• WHAT THE TASK ASKS: In the records below, work out how many lines hold the word "this". Report the number alone.
:: INPUT MATERIAL ::
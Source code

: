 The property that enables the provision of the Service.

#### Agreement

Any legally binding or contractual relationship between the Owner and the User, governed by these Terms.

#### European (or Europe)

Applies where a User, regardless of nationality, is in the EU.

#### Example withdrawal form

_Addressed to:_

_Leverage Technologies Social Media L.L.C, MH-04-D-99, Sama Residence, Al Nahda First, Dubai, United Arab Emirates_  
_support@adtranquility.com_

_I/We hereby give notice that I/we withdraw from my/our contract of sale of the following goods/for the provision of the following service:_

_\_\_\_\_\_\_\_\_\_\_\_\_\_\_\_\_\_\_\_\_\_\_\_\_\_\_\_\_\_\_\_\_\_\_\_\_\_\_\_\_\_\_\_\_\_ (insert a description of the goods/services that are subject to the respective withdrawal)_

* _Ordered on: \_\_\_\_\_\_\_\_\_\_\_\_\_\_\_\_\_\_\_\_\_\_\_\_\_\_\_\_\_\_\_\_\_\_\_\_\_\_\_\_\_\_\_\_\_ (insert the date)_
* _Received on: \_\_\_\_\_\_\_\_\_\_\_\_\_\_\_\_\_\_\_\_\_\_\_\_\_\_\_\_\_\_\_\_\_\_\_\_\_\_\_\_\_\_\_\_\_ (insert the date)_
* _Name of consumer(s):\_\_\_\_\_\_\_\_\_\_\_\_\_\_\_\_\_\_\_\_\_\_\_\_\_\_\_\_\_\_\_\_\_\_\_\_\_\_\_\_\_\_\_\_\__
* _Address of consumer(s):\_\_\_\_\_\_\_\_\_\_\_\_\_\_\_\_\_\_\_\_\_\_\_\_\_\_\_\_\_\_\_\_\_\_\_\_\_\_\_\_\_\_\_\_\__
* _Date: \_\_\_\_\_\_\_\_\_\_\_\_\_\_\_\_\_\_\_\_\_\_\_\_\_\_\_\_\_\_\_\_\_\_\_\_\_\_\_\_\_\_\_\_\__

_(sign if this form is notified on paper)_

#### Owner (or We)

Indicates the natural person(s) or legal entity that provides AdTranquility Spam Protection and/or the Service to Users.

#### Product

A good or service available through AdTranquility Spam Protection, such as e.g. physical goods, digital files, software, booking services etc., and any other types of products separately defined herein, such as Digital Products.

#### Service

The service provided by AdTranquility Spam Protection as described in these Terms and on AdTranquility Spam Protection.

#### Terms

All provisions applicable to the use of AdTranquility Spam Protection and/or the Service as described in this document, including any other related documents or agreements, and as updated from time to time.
:::
• EXERCISE SOLUTION: 2